=== BRIEF ===
Your answer should consist of the lines holding "intent", copied from the material below.

=== GIVEN RECORDS ===
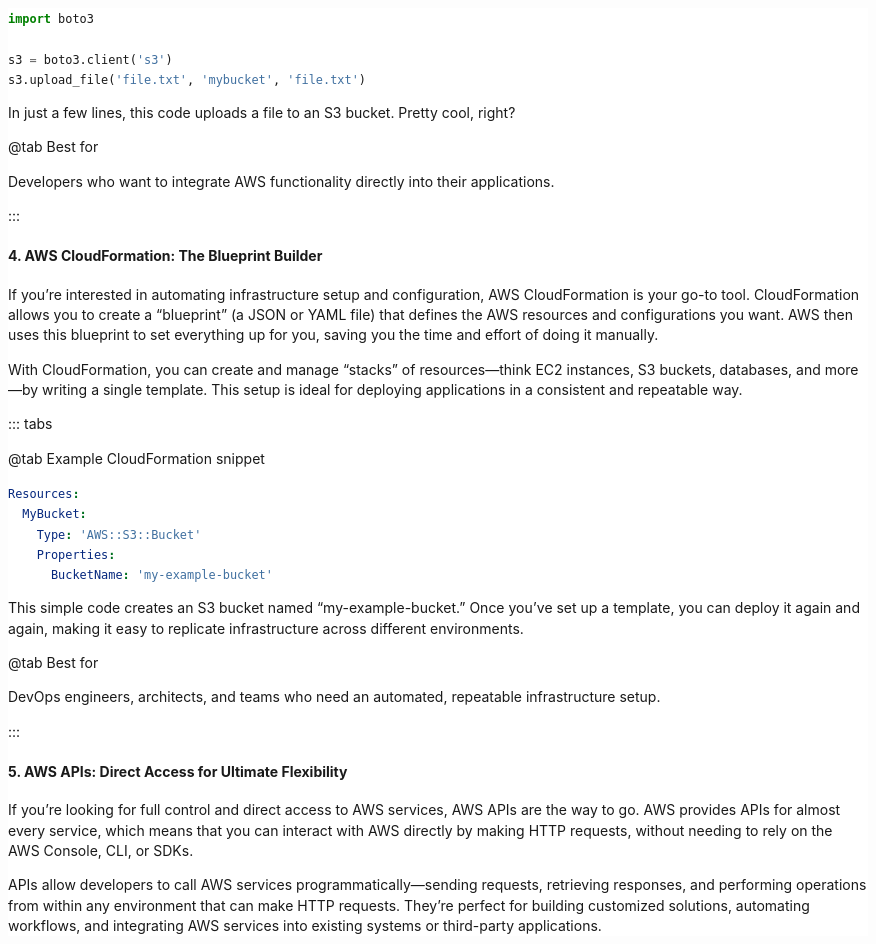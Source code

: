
 ```py
import boto3

s3 = boto3.client('s3')
s3.upload_file('file.txt', 'mybucket', 'file.txt')
```

In just a few lines, this code uploads a file to an S3 bucket. Pretty cool, right?

@tab Best for

Developers who want to integrate AWS functionality directly into their applications.

:::

#### 4. AWS CloudFormation: The Blueprint Builder

If you’re interested in automating infrastructure setup and configuration, AWS CloudFormation is your go-to tool. CloudFormation allows you to create a “blueprint” (a JSON or YAML file) that defines the AWS resources and configurations you want. AWS then uses this blueprint to set everything up for you, saving you the time and effort of doing it manually.

With CloudFormation, you can create and manage “stacks” of resources—think EC2 instances, S3 buckets, databases, and more—by writing a single template. This setup is ideal for deploying applications in a consistent and repeatable way.

::: tabs

@tab Example CloudFormation snippet

```yaml
Resources:
  MyBucket:
    Type: 'AWS::S3::Bucket'
    Properties:
      BucketName: 'my-example-bucket'
```

This simple code creates an S3 bucket named “my-example-bucket.” Once you’ve set up a template, you can deploy it again and again, making it easy to replicate infrastructure across different environments.

@tab Best for

DevOps engineers, architects, and teams who need an automated, repeatable infrastructure setup.

:::

#### 5. AWS APIs: Direct Access for Ultimate Flexibility

If you’re looking for full control and direct access to AWS services, AWS APIs are the way to go. AWS provides APIs for almost every service, which means that you can interact with AWS directly by making HTTP requests, without needing to rely on the AWS Console, CLI, or SDKs.

APIs allow developers to call AWS services programmatically—sending requests, retrieving responses, and performing operations from within any environment that can make HTTP requests. They’re perfect for building customized solutions, automating workflows, and integrating AWS services into existing systems or third-party applications.
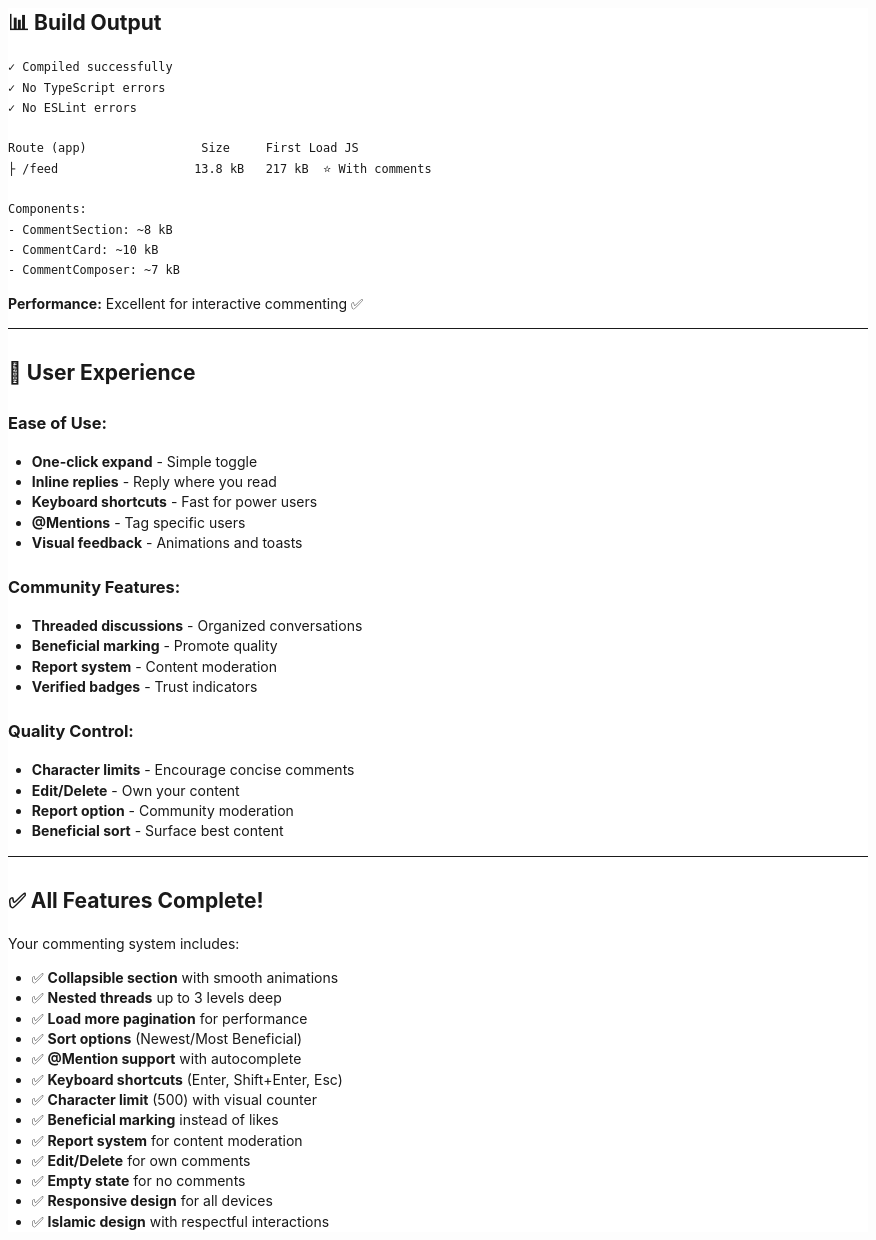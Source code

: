 
## 📊 Build Output

```
✓ Compiled successfully
✓ No TypeScript errors
✓ No ESLint errors

Route (app)                Size     First Load JS
├ /feed                   13.8 kB   217 kB  ⭐ With comments

Components:
- CommentSection: ~8 kB
- CommentCard: ~10 kB
- CommentComposer: ~7 kB
```

**Performance:** Excellent for interactive commenting ✅

---

## 🎯 User Experience

### Ease of Use:
- **One-click expand** - Simple toggle
- **Inline replies** - Reply where you read
- **Keyboard shortcuts** - Fast for power users
- **@Mentions** - Tag specific users
- **Visual feedback** - Animations and toasts

### Community Features:
- **Threaded discussions** - Organized conversations
- **Beneficial marking** - Promote quality
- **Report system** - Content moderation
- **Verified badges** - Trust indicators

### Quality Control:
- **Character limits** - Encourage concise comments
- **Edit/Delete** - Own your content
- **Report option** - Community moderation
- **Beneficial sort** - Surface best content

---

## ✅ All Features Complete!

Your commenting system includes:
- ✅ **Collapsible section** with smooth animations
- ✅ **Nested threads** up to 3 levels deep
- ✅ **Load more pagination** for performance
- ✅ **Sort options** (Newest/Most Beneficial)
- ✅ **@Mention support** with autocomplete
- ✅ **Keyboard shortcuts** (Enter, Shift+Enter, Esc)
- ✅ **Character limit** (500) with visual counter
- ✅ **Beneficial marking** instead of likes
- ✅ **Report system** for content moderation
- ✅ **Edit/Delete** for own comments
- ✅ **Empty state** for no comments
- ✅ **Responsive design** for all devices
- ✅ **Islamic design** with respectful interactions
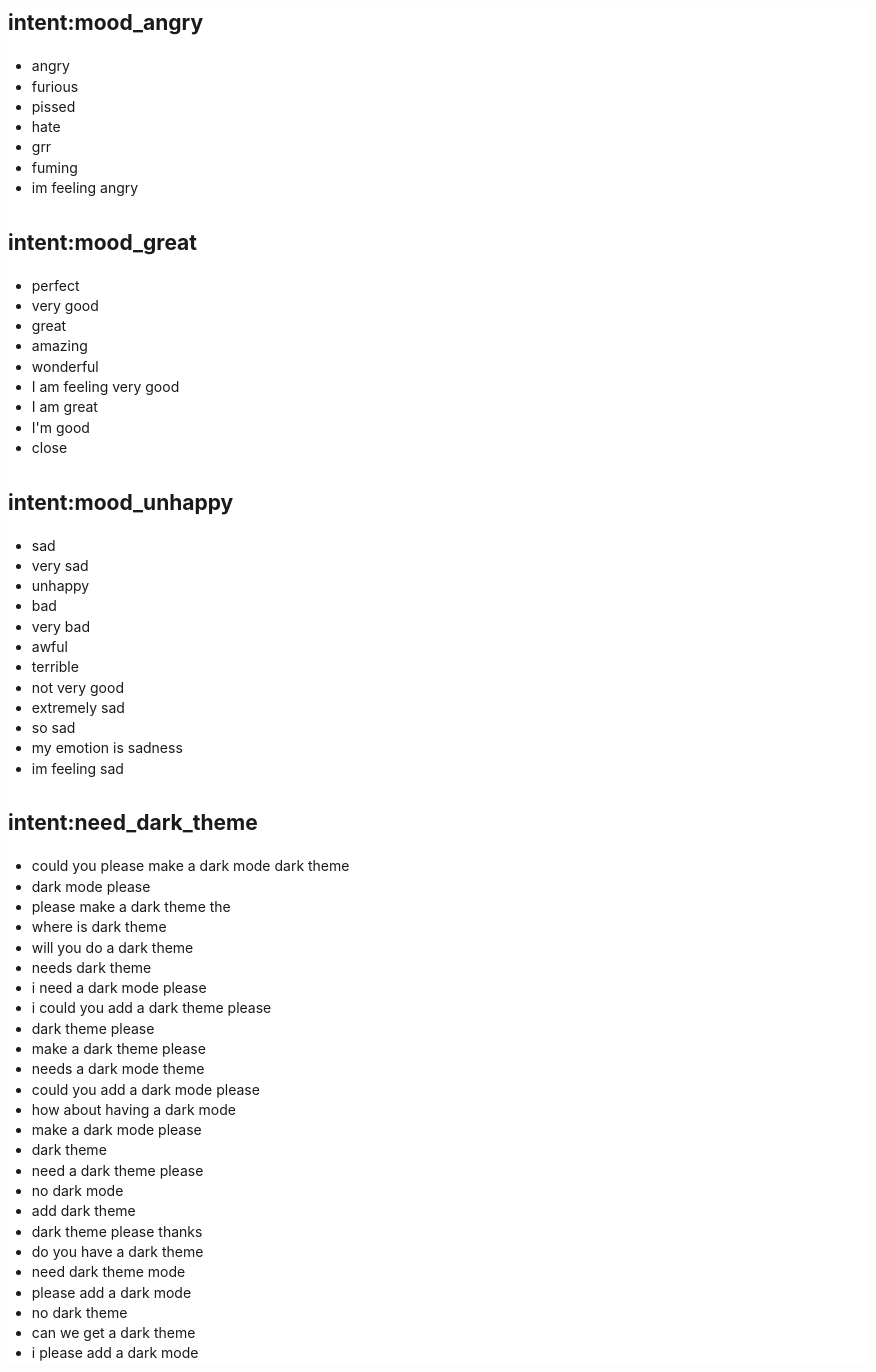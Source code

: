 ## intent:mood_angry
- angry
- furious
- pissed
- hate
- grr
- fuming
- im feeling angry

## intent:mood_great
- perfect
- very good
- great
- amazing
- wonderful
- I am feeling very good
- I am great
- I'm good
- close

## intent:mood_unhappy
- sad
- very sad
- unhappy
- bad
- very bad
- awful
- terrible
- not very good
- extremely sad
- so sad
- my emotion is sadness
- im feeling sad

## intent:need_dark_theme
- could you please make a dark mode dark theme
- dark mode please
- please make a dark theme the
- where is dark theme
- will you do a dark theme
- needs dark theme
- i need a dark mode please
- i could you add a dark theme please
- dark theme please
- make a dark theme please
- needs a dark mode theme
- could you add a dark mode please
- how about having a dark mode
- make a dark mode please
- dark theme
- need a dark theme please
- no dark mode
- add dark theme
- dark theme please thanks
- do you have a dark theme
- need dark theme mode
- please add a dark mode
- no dark theme
- can we get a dark theme
- i please add a dark mode
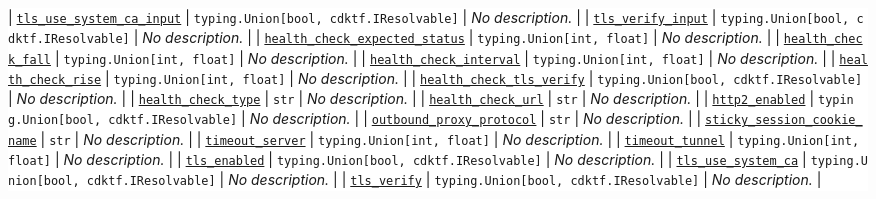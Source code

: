 | <code><a href="#@cdktf/provider-upcloud.loadbalancerBackend.LoadbalancerBackendPropertiesOutputReference.property.tlsUseSystemCaInput">tls_use_system_ca_input</a></code> | <code>typing.Union[bool, cdktf.IResolvable]</code> | *No description.* |
| <code><a href="#@cdktf/provider-upcloud.loadbalancerBackend.LoadbalancerBackendPropertiesOutputReference.property.tlsVerifyInput">tls_verify_input</a></code> | <code>typing.Union[bool, cdktf.IResolvable]</code> | *No description.* |
| <code><a href="#@cdktf/provider-upcloud.loadbalancerBackend.LoadbalancerBackendPropertiesOutputReference.property.healthCheckExpectedStatus">health_check_expected_status</a></code> | <code>typing.Union[int, float]</code> | *No description.* |
| <code><a href="#@cdktf/provider-upcloud.loadbalancerBackend.LoadbalancerBackendPropertiesOutputReference.property.healthCheckFall">health_check_fall</a></code> | <code>typing.Union[int, float]</code> | *No description.* |
| <code><a href="#@cdktf/provider-upcloud.loadbalancerBackend.LoadbalancerBackendPropertiesOutputReference.property.healthCheckInterval">health_check_interval</a></code> | <code>typing.Union[int, float]</code> | *No description.* |
| <code><a href="#@cdktf/provider-upcloud.loadbalancerBackend.LoadbalancerBackendPropertiesOutputReference.property.healthCheckRise">health_check_rise</a></code> | <code>typing.Union[int, float]</code> | *No description.* |
| <code><a href="#@cdktf/provider-upcloud.loadbalancerBackend.LoadbalancerBackendPropertiesOutputReference.property.healthCheckTlsVerify">health_check_tls_verify</a></code> | <code>typing.Union[bool, cdktf.IResolvable]</code> | *No description.* |
| <code><a href="#@cdktf/provider-upcloud.loadbalancerBackend.LoadbalancerBackendPropertiesOutputReference.property.healthCheckType">health_check_type</a></code> | <code>str</code> | *No description.* |
| <code><a href="#@cdktf/provider-upcloud.loadbalancerBackend.LoadbalancerBackendPropertiesOutputReference.property.healthCheckUrl">health_check_url</a></code> | <code>str</code> | *No description.* |
| <code><a href="#@cdktf/provider-upcloud.loadbalancerBackend.LoadbalancerBackendPropertiesOutputReference.property.http2Enabled">http2_enabled</a></code> | <code>typing.Union[bool, cdktf.IResolvable]</code> | *No description.* |
| <code><a href="#@cdktf/provider-upcloud.loadbalancerBackend.LoadbalancerBackendPropertiesOutputReference.property.outboundProxyProtocol">outbound_proxy_protocol</a></code> | <code>str</code> | *No description.* |
| <code><a href="#@cdktf/provider-upcloud.loadbalancerBackend.LoadbalancerBackendPropertiesOutputReference.property.stickySessionCookieName">sticky_session_cookie_name</a></code> | <code>str</code> | *No description.* |
| <code><a href="#@cdktf/provider-upcloud.loadbalancerBackend.LoadbalancerBackendPropertiesOutputReference.property.timeoutServer">timeout_server</a></code> | <code>typing.Union[int, float]</code> | *No description.* |
| <code><a href="#@cdktf/provider-upcloud.loadbalancerBackend.LoadbalancerBackendPropertiesOutputReference.property.timeoutTunnel">timeout_tunnel</a></code> | <code>typing.Union[int, float]</code> | *No description.* |
| <code><a href="#@cdktf/provider-upcloud.loadbalancerBackend.LoadbalancerBackendPropertiesOutputReference.property.tlsEnabled">tls_enabled</a></code> | <code>typing.Union[bool, cdktf.IResolvable]</code> | *No description.* |
| <code><a href="#@cdktf/provider-upcloud.loadbalancerBackend.LoadbalancerBackendPropertiesOutputReference.property.tlsUseSystemCa">tls_use_system_ca</a></code> | <code>typing.Union[bool, cdktf.IResolvable]</code> | *No description.* |
| <code><a href="#@cdktf/provider-upcloud.loadbalancerBackend.LoadbalancerBackendPropertiesOutputReference.property.tlsVerify">tls_verify</a></code> | <code>typing.Union[bool, cdktf.IResolvable]</code> | *No description.* |
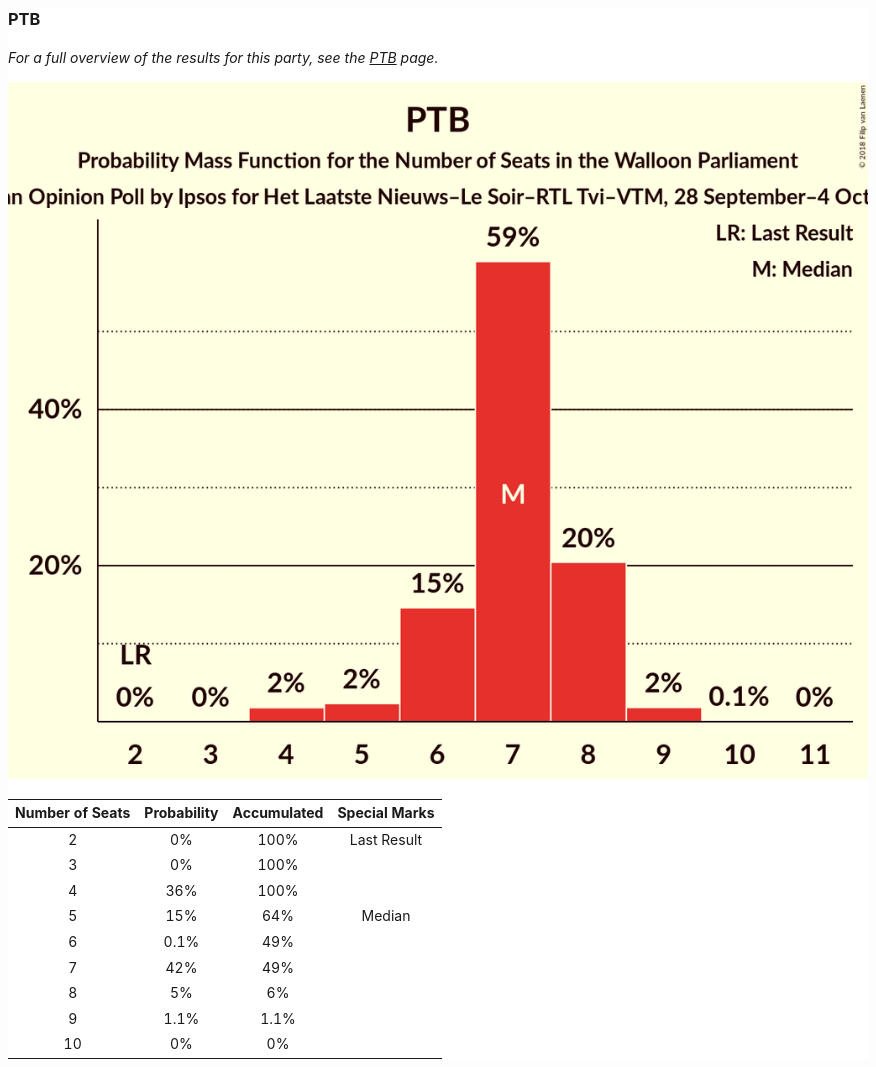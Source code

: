 ### PTB

*For a full overview of the results for this party, see the [PTB](party-ptb.html) page.*

![Graph with seats probability mass function not yet produced](2015-10-04-Ipsos-seats-pmf-ptb.png "Seats Probability Mass Function")

| Number of Seats | Probability | Accumulated | Special Marks |
|:---------------:|:-----------:|:-----------:|:-------------:|
| 2 | 0% | 100% | Last Result |
| 3 | 0% | 100% |  |
| 4 | 36% | 100% |  |
| 5 | 15% | 64% | Median |
| 6 | 0.1% | 49% |  |
| 7 | 42% | 49% |  |
| 8 | 5% | 6% |  |
| 9 | 1.1% | 1.1% |  |
| 10 | 0% | 0% |  |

=== RESPONSE TO THIS TASK ===
: ## intent:mood_angry
## intent:mood_great
## intent:mood_unhappy
## intent:need_dark_theme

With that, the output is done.